With the sanctity of the locker room in place, players see the line between on-the-record and off-the-record quotes clearly. They’re free to joke or to interrupt freely, seemingly expecting no consequence. That expectation created a major problem recently in the hockey world, as reporter Jason Botchford of The Province, a newspaper in Vancouver, published a quote that a player thought was off the record.
The scenario went as such: San Jose Sharks rookie Tomas Hertl had scored four goals in the Sharks’ previous game before heading on the road to take on the Vancouver Canucks. TSN reporter Farhan Lalji asked Patrick Marleau, a Sharks forward, about a fancy move by Hertl on his fourth goal, questioning whether or not it was too flashy, as if to taunt the other team.

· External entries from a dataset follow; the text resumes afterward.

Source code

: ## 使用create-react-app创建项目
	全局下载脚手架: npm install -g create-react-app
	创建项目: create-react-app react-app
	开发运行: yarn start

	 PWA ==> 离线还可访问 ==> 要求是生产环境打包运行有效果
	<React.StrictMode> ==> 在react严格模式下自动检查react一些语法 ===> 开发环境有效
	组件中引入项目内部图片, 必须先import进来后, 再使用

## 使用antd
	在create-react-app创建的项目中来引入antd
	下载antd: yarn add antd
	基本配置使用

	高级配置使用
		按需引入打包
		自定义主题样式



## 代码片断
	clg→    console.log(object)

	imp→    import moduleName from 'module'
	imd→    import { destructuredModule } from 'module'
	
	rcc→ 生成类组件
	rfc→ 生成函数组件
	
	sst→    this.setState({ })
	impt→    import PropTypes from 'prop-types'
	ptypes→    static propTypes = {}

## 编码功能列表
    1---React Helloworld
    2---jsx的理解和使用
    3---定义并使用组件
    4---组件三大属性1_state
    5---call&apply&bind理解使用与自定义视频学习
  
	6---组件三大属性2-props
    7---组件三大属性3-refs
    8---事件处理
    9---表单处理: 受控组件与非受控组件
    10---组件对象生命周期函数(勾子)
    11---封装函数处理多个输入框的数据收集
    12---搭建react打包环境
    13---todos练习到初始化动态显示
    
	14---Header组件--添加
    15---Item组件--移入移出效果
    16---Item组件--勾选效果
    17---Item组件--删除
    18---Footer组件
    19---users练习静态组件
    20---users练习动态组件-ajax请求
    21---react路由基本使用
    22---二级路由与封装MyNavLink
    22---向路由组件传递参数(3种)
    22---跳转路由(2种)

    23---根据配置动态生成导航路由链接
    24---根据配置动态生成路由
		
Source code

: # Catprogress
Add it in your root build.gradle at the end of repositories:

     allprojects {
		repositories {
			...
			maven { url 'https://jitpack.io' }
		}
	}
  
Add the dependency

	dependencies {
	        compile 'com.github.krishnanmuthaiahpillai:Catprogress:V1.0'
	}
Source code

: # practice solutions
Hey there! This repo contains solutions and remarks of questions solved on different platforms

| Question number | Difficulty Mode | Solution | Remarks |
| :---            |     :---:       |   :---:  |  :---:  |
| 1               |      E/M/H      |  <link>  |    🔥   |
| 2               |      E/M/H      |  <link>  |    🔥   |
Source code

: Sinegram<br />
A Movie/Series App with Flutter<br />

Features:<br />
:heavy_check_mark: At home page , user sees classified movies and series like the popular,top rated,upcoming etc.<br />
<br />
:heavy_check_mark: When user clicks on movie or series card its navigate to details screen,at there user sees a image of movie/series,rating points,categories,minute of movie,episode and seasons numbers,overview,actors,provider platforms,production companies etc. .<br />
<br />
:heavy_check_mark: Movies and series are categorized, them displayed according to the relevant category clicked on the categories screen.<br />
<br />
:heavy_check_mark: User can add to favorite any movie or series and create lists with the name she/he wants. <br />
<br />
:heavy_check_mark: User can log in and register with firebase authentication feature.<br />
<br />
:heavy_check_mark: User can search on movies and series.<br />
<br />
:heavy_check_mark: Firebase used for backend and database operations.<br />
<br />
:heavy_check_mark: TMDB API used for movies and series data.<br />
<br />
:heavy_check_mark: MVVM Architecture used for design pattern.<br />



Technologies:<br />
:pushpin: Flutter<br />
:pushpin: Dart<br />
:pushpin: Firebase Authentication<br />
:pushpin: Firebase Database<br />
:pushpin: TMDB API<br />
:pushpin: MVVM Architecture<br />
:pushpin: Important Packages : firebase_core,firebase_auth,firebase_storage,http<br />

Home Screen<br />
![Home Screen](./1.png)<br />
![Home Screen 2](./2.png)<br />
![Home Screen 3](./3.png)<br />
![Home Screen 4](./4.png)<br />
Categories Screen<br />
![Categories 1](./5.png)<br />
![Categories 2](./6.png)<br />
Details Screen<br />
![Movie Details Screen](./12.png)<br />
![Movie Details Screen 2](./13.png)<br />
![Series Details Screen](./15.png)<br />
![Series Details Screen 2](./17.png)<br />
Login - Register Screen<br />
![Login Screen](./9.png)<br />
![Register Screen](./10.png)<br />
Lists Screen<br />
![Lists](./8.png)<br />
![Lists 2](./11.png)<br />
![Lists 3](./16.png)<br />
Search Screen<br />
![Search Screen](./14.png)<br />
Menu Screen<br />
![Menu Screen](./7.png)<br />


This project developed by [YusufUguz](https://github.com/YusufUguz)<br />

Joe Thornton, the captain of the team, interrupted the media Q&A that was happening at the locker next to his, that of Marleau. He said “Shut up, have you ever played the game?
Joe Thornton’s (pictured) off-hand comment was quoted by journalist Jason Botchford. The incident sparked debate about whether all “locker room talk” should be regarded as off the record. Image: Elliot Lowe, Wikimedia Commons.
Then, with the group of more than 20 reporters looking at him, Thornton added the money line that turned into a quote of controversy. “I’d have my cock out if I scored four goals. I’d have my cock out, stroking it.”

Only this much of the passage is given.